Porém, alguns vexames aconteceram. Se vexame soa injusto, a palavra decepção cai como uma luva para alguns atletas e outras modalidades, como por exemplo, o futebol brasileiro, que decepcionou mais uma vez em uma Olimpíada.
Após torna-se candidato natural ao ouro, depois das precoces eliminações de seleções favoritas, como Espanha e Uruguai, ainda na fase de grupos, o Brasil chegou sem grandes sustos até a final contra o México, e era grande a esperança para a medalha de ouro inédita. Mas os comandados de Mano Menezes sucumbiram diante dos mexicanos e acabaram com a amarga medalha de prata. Já o futebol feminino, prata nas duas últimas edições olímpicas, desta vez nem medalha disputou. As meninas foram eliminadas nas quartas de final. Muito pouco para uma seleção que conta com Marta e outras grandes jogadoras, como Formiga e Cristiane. O Brasil terá trabalho pra reformular a seleção em buscas de um resultado melhor em 2016.
A natação, grande esperança de medalhas nos Jogos, não trouxe o ouro esperado. César Cielo conseguiu ‘apenas’ o bronze nos 50 metros livre e ficou sem medalha nos 100m livre. Thiago Pereira finalmente conseguiu sua primeira medalha olímpica; prata nos 400m medley. Pouco para um esporte que teve um grande investimento. E que ajudou menos no quadro de medalhas do que o Boxe, esporte que teve uma ‘ajuda financeira’ muito menor.
Quem também decepcionou em Londres foi o atletismo brasileiro. Fabiana Murer, uma das grandes favoritas ao ouro, no salto com vara, campeã mundial indoor e outdoor, não passou nem da fase eliminatória no Estádio Olímpico e culpou o vento instável, que a fez desistir de saltar por duas vezes. Murer disse que ficou com medo de se machucar e que a segurança dela falava mais alto. Quatro anos atrás, em Pequim, o sumiço de uma de suas varas tirou a chance de Fabiana brigar pelo ouro. Desta vez, como ela mesma admitiu, a culpa não foi de ninguém, somente dela.
Maurren Maggi também decepcionou quem esperava da atleta ao menos uma medalha olímpica. Ouro em Pequim, Maurren, assim como Fabiana, nem conseguiu se classificar para as finais, saltando muito pouco para uma campeã olímpica. É certo que seus resultados nos últimos anos não foram dos melhores, mas a atleta dizia ser possível subir ao pódio. Ficou só no discurso.
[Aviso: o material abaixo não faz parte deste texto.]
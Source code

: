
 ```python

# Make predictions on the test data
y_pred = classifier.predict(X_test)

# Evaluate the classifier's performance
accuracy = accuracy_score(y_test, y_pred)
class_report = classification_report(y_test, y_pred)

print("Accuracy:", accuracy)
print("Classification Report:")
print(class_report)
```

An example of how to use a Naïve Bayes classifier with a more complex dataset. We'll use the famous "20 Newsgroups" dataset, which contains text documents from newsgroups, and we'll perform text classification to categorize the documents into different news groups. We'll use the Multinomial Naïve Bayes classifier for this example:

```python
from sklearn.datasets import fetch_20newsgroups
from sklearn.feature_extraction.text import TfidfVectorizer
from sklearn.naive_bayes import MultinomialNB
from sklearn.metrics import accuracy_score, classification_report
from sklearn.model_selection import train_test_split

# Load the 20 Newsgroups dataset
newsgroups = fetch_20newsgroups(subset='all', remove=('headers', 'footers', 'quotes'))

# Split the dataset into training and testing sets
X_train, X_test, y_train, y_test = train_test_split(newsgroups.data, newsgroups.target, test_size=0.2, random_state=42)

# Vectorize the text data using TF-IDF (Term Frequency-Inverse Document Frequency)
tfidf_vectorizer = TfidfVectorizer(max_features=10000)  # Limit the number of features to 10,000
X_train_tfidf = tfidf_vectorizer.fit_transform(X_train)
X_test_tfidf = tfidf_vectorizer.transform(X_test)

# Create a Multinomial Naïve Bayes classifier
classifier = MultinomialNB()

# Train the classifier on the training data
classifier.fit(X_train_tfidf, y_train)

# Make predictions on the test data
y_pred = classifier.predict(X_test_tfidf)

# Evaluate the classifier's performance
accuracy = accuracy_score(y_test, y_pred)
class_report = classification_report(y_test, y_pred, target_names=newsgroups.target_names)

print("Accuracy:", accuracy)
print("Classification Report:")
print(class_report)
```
Houve ainda outros resultados abaixo do esperado para o Brasil, como a apresentação ruim de Diego Hipólito, que sempre chega como esperança de medalha, na ginástica, e de Leandro Guilheiro, judoca que conquistou por duas vezes o bronze nas duas últimas edições olímpicas, mas que fracassou esse ano. Entre outros resultados pífios, não há como relacionar o fraquíssimo desempenho da seleção feminina de basquete, com quatro derrotas nos quatro primeiros jogos.
Em Londres, a lista das decepções, infelizmente, foi maior que a lista de sucessos para o Brasil, mas o que realmente importa após o fim de mais uma Olimpíada é o legado do esporte no país, que daqui a quatro anos sediará o maior evento esportivo do mundo. Que o desempenho brasileiro nos Jogos de Rio, em 2016, seja melhor. Mas que melhor ainda seja o desenvolvimento do esporte em nosso país.